BEGIN

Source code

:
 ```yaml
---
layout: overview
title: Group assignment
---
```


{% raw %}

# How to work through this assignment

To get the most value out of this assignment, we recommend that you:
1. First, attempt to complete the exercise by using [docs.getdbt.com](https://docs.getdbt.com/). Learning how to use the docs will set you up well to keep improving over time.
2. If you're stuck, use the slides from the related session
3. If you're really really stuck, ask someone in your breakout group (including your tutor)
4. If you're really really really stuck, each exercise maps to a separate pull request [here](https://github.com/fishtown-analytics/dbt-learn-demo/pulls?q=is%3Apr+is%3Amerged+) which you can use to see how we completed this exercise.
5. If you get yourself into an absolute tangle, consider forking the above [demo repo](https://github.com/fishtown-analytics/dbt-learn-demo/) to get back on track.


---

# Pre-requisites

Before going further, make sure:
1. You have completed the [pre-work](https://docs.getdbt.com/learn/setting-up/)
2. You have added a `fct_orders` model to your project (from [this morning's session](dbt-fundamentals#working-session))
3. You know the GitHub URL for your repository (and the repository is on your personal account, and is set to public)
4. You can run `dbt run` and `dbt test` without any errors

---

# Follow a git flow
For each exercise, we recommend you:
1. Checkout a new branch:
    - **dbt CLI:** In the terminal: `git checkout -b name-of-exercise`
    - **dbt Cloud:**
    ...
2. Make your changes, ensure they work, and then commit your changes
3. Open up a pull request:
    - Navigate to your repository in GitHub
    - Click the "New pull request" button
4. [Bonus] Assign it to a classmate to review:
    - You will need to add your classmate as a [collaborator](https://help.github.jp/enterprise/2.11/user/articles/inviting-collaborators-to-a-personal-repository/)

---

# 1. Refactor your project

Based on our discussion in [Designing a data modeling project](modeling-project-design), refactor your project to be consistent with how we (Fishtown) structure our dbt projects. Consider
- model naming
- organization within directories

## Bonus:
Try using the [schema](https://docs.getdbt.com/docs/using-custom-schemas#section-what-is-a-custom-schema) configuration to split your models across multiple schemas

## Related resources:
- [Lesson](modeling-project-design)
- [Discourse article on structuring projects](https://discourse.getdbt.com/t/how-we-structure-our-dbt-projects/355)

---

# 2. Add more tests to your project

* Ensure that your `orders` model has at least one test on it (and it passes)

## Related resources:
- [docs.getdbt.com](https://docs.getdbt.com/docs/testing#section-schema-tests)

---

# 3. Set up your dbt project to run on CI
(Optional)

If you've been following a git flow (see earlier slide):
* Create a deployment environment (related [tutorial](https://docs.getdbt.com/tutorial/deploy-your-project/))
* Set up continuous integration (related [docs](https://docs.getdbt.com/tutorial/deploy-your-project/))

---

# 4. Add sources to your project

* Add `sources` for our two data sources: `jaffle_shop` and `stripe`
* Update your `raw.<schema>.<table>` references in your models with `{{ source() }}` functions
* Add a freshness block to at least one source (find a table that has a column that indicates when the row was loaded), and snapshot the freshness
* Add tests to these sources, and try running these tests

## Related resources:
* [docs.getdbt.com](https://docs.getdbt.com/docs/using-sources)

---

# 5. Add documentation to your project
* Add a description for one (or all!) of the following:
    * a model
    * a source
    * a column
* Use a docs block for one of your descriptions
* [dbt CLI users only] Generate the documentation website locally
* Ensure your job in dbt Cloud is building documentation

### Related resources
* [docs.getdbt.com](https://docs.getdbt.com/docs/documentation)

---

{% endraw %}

END

**What to work on**
Retype the entries exactly from the first line, stopping after the line with "To get the most".

**Exercise response**
Source code

:
 ```yaml
---
layout: overview
title: Group assignment
---
```


{% raw %}

# How to work through this assignment

To get the most value out of this assignment, we recommend that you:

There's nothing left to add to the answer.